WEST LAFAYETTE — In the not-too-distant future, the exchange of business cards might be replaced by a simple handshake.

Music could be streamed from a smartwatch to wireless earphones by using signals in the body.

Or a doctor could reprogram a pacemaker without making a single incision.

Researchers at Purdue have invented a Human Body Communication system that uses a human’s inner electric signals to transmit data to network with other electronic devices. The device can be implanted or worn outside the body.

“The new frontier is health data,” said Shreyas Sen, an assistant professor in the Purdue School of Electrical and Computer Engineering.

Today, of course, it is common to transmit data through a computer hub.

“The human body is going to be the next hub,” Sen said.

He led a research team that expects to use the body in endless ways as a communications medium.

“The body is a very good conductor, thanks to its high water content. So, you can use the body as a wire,” Sen said.

Though the device at first sounds like the Hollywood-fabricated transmitter that extended life expectancy through a handshake in the 2011 movie “In Time,” Sen said he was unfamiliar with the Justin Timberlake film.

As far as that form of technological transmission — minus the life expectancy element: “We can do it right now,” Sen said.

The human body naturally picks up interference from outside sources around it such as FM radio signals. However, the Human Body Communication system suppresses such interfering signals and allows for communication between devices.

“Our body is highly conductive,” Sen said.
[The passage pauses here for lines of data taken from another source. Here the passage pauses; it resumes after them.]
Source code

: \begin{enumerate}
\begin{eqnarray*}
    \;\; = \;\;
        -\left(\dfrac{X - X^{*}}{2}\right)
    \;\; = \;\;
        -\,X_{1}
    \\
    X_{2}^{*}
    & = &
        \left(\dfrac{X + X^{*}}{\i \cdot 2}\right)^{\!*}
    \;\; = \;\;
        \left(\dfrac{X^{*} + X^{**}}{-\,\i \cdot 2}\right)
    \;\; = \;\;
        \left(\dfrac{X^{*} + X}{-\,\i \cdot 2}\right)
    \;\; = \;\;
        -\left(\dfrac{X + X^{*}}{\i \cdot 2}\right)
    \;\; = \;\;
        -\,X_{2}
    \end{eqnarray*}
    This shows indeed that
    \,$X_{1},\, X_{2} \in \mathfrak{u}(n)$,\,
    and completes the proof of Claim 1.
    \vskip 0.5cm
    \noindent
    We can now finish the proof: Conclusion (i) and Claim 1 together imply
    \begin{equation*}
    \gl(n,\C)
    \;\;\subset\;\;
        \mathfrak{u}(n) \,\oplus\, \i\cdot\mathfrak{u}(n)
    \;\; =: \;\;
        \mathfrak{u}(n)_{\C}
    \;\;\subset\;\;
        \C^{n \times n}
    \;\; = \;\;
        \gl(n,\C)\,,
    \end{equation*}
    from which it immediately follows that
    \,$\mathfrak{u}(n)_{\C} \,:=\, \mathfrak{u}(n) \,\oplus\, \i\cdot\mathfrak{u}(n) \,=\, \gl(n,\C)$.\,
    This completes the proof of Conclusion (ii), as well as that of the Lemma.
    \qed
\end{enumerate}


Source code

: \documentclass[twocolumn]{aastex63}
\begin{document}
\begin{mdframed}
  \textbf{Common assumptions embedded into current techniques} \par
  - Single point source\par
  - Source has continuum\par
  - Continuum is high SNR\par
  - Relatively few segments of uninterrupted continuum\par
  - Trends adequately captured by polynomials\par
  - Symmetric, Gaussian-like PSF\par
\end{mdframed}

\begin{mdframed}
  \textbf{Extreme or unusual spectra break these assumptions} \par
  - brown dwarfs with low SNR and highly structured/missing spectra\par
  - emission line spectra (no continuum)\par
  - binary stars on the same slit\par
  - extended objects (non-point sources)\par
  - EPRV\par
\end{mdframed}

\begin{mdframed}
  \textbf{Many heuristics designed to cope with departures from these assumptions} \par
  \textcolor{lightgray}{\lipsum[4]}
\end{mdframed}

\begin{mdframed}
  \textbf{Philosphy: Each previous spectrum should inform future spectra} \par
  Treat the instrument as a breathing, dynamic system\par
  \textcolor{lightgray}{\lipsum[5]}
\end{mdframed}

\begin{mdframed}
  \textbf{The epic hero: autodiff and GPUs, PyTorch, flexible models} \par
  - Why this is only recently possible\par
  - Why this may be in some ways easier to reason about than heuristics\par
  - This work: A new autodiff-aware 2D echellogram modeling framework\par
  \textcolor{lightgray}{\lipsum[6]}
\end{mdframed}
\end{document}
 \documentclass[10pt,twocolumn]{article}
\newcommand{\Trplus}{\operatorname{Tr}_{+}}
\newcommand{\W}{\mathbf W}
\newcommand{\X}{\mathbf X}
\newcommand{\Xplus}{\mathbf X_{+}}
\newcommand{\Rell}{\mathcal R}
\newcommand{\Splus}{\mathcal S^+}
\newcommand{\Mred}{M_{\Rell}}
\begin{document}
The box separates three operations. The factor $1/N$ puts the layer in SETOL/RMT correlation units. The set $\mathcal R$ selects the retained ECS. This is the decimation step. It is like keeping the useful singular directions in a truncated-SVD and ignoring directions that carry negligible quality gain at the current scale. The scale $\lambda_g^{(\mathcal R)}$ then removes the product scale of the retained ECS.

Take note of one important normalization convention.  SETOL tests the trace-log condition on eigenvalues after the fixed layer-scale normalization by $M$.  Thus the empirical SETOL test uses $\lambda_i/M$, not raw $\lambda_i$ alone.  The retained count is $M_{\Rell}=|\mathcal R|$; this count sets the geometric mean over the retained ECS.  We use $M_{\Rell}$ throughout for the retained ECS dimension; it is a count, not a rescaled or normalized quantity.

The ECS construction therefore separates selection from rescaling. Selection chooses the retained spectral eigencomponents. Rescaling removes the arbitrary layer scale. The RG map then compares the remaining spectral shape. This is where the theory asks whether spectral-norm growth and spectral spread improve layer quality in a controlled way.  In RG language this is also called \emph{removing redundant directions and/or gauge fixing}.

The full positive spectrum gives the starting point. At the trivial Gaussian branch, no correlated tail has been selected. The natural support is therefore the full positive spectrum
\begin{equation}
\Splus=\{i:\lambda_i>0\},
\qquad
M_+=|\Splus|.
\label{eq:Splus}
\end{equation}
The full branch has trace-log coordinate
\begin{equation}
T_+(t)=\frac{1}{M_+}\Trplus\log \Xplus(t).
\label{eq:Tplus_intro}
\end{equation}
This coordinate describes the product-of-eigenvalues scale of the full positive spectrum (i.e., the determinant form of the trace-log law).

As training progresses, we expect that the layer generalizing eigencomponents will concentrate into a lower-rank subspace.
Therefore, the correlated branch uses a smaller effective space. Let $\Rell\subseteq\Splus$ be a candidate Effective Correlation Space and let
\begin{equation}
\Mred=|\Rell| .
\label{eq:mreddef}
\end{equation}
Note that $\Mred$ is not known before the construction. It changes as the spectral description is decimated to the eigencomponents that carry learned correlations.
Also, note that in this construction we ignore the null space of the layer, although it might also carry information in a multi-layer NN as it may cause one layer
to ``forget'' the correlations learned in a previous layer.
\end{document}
The device “sends the signal inside your body, it travels throughout your body and it comes out of your body to the other device.

“With that in mind, when you handshake with somebody else you are forming a contact because my hand is conductive and your hand is conductive.”

The technology has pending patent applications through the Purdue Office of Technology Commercialization.

Safety-wise, Sen said the static created by brushing hair creates more electricity than the device.

Using the body, Sen said, prevents sending a signal through airwaves that could be hacked.

“By using the body, you are making it harder because the criminal has to come and touch me,” Sen said.

In August, the U.S. Food and Drug Administration recalled nearly 500,000 pacemakers over concerns that hackers could gain access to the pacemakers through security loopholes — possibly allowing them to change settings or turn the devices off.

Generally, device wearers need to keep their hands to themselves.

“If somebody touches you, then it becomes similar to other technologies if they have the same signal. If they don’t touch you, we have tested, they don’t have the signal and they cannot hack.”